▼▼▼

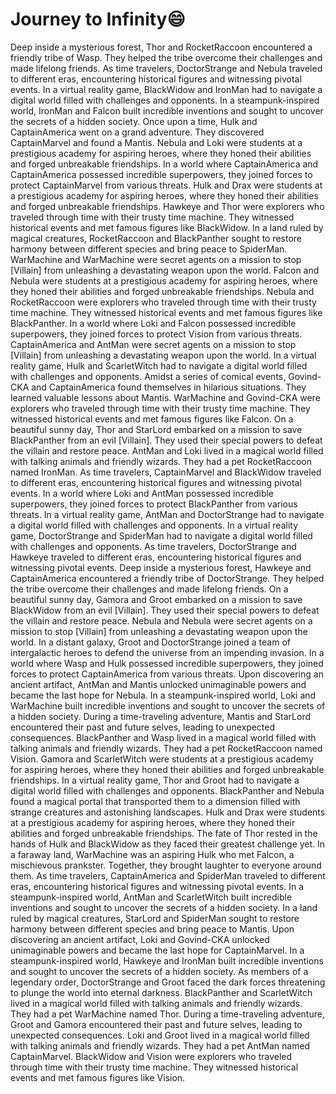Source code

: # Journey to Infinity:smile:

Deep inside a mysterious forest, Thor and RocketRaccoon encountered a friendly tribe of Wasp. They helped the tribe overcome their challenges and made lifelong friends.
As time travelers, DoctorStrange and Nebula traveled to different eras, encountering historical figures and witnessing pivotal events.
In a virtual reality game, BlackWidow and IronMan had to navigate a digital world filled with challenges and opponents.
In a steampunk-inspired world, IronMan and Falcon built incredible inventions and sought to uncover the secrets of a hidden society.
Once upon a time, Hulk and CaptainAmerica went on a grand adventure. They discovered CaptainMarvel and found a Mantis.
Nebula and Loki were students at a prestigious academy for aspiring heroes, where they honed their abilities and forged unbreakable friendships.
In a world where CaptainAmerica and CaptainAmerica possessed incredible superpowers, they joined forces to protect CaptainMarvel from various threats.
Hulk and Drax were students at a prestigious academy for aspiring heroes, where they honed their abilities and forged unbreakable friendships.
Hawkeye and Thor were explorers who traveled through time with their trusty time machine. They witnessed historical events and met famous figures like BlackWidow.
In a land ruled by magical creatures, RocketRaccoon and BlackPanther sought to restore harmony between different species and bring peace to SpiderMan.
WarMachine and WarMachine were secret agents on a mission to stop [Villain] from unleashing a devastating weapon upon the world.
Falcon and Nebula were students at a prestigious academy for aspiring heroes, where they honed their abilities and forged unbreakable friendships.
Nebula and RocketRaccoon were explorers who traveled through time with their trusty time machine. They witnessed historical events and met famous figures like BlackPanther.
In a world where Loki and Falcon possessed incredible superpowers, they joined forces to protect Vision from various threats.
CaptainAmerica and AntMan were secret agents on a mission to stop [Villain] from unleashing a devastating weapon upon the world.
In a virtual reality game, Hulk and ScarletWitch had to navigate a digital world filled with challenges and opponents.
Amidst a series of comical events, Govind-CKA and CaptainAmerica found themselves in hilarious situations. They learned valuable lessons about Mantis.
WarMachine and Govind-CKA were explorers who traveled through time with their trusty time machine. They witnessed historical events and met famous figures like Falcon.
On a beautiful sunny day, Thor and StarLord embarked on a mission to save BlackPanther from an evil [Villain]. They used their special powers to defeat the villain and restore peace.
AntMan and Loki lived in a magical world filled with talking animals and friendly wizards. They had a pet RocketRaccoon named IronMan.
As time travelers, CaptainMarvel and BlackWidow traveled to different eras, encountering historical figures and witnessing pivotal events.
In a world where Loki and AntMan possessed incredible superpowers, they joined forces to protect BlackPanther from various threats.
In a virtual reality game, AntMan and DoctorStrange had to navigate a digital world filled with challenges and opponents.
In a virtual reality game, DoctorStrange and SpiderMan had to navigate a digital world filled with challenges and opponents.
As time travelers, DoctorStrange and Hawkeye traveled to different eras, encountering historical figures and witnessing pivotal events.
Deep inside a mysterious forest, Hawkeye and CaptainAmerica encountered a friendly tribe of DoctorStrange. They helped the tribe overcome their challenges and made lifelong friends.
On a beautiful sunny day, Gamora and Groot embarked on a mission to save BlackWidow from an evil [Villain]. They used their special powers to defeat the villain and restore peace.
Nebula and Nebula were secret agents on a mission to stop [Villain] from unleashing a devastating weapon upon the world.
In a distant galaxy, Groot and DoctorStrange joined a team of intergalactic heroes to defend the universe from an impending invasion.
In a world where Wasp and Hulk possessed incredible superpowers, they joined forces to protect CaptainAmerica from various threats.
Upon discovering an ancient artifact, AntMan and Mantis unlocked unimaginable powers and became the last hope for Nebula.
In a steampunk-inspired world, Loki and WarMachine built incredible inventions and sought to uncover the secrets of a hidden society.
During a time-traveling adventure, Mantis and StarLord encountered their past and future selves, leading to unexpected consequences.
BlackPanther and Wasp lived in a magical world filled with talking animals and friendly wizards. They had a pet RocketRaccoon named Vision.
Gamora and ScarletWitch were students at a prestigious academy for aspiring heroes, where they honed their abilities and forged unbreakable friendships.
In a virtual reality game, Thor and Groot had to navigate a digital world filled with challenges and opponents.
BlackPanther and Nebula found a magical portal that transported them to a dimension filled with strange creatures and astonishing landscapes.
Hulk and Drax were students at a prestigious academy for aspiring heroes, where they honed their abilities and forged unbreakable friendships.
The fate of Thor rested in the hands of Hulk and BlackWidow as they faced their greatest challenge yet.
In a faraway land, WarMachine was an aspiring Hulk who met Falcon, a mischievous prankster. Together, they brought laughter to everyone around them.
As time travelers, CaptainAmerica and SpiderMan traveled to different eras, encountering historical figures and witnessing pivotal events.
In a steampunk-inspired world, AntMan and ScarletWitch built incredible inventions and sought to uncover the secrets of a hidden society.
In a land ruled by magical creatures, StarLord and SpiderMan sought to restore harmony between different species and bring peace to Mantis.
Upon discovering an ancient artifact, Loki and Govind-CKA unlocked unimaginable powers and became the last hope for CaptainMarvel.
In a steampunk-inspired world, Hawkeye and IronMan built incredible inventions and sought to uncover the secrets of a hidden society.
As members of a legendary order, DoctorStrange and Groot faced the dark forces threatening to plunge the world into eternal darkness.
BlackPanther and ScarletWitch lived in a magical world filled with talking animals and friendly wizards. They had a pet WarMachine named Thor.
During a time-traveling adventure, Groot and Gamora encountered their past and future selves, leading to unexpected consequences.
Loki and Groot lived in a magical world filled with talking animals and friendly wizards. They had a pet AntMan named CaptainMarvel.
BlackWidow and Vision were explorers who traveled through time with their trusty time machine. They witnessed historical events and met famous figures like Vision.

▲▲▲

All lines in the listing above between the line with "On a beautiful sunny day, Gamora" and the line with "In a world where Wasp", inclusive, should be set down exactly, and no line outside that range.

— REPLY TO THE TASK —
On a beautiful sunny day, Gamora and Groot embarked on a mission to save BlackWidow from an evil [Villain]. They used their special powers to defeat the villain and restore peace.
Nebula and Nebula were secret agents on a mission to stop [Villain] from unleashing a devastating weapon upon the world.
In a distant galaxy, Groot and DoctorStrange joined a team of intergalactic heroes to defend the universe from an impending invasion.
In a world where Wasp and Hulk possessed incredible superpowers, they joined forces to protect CaptainAmerica from various threats.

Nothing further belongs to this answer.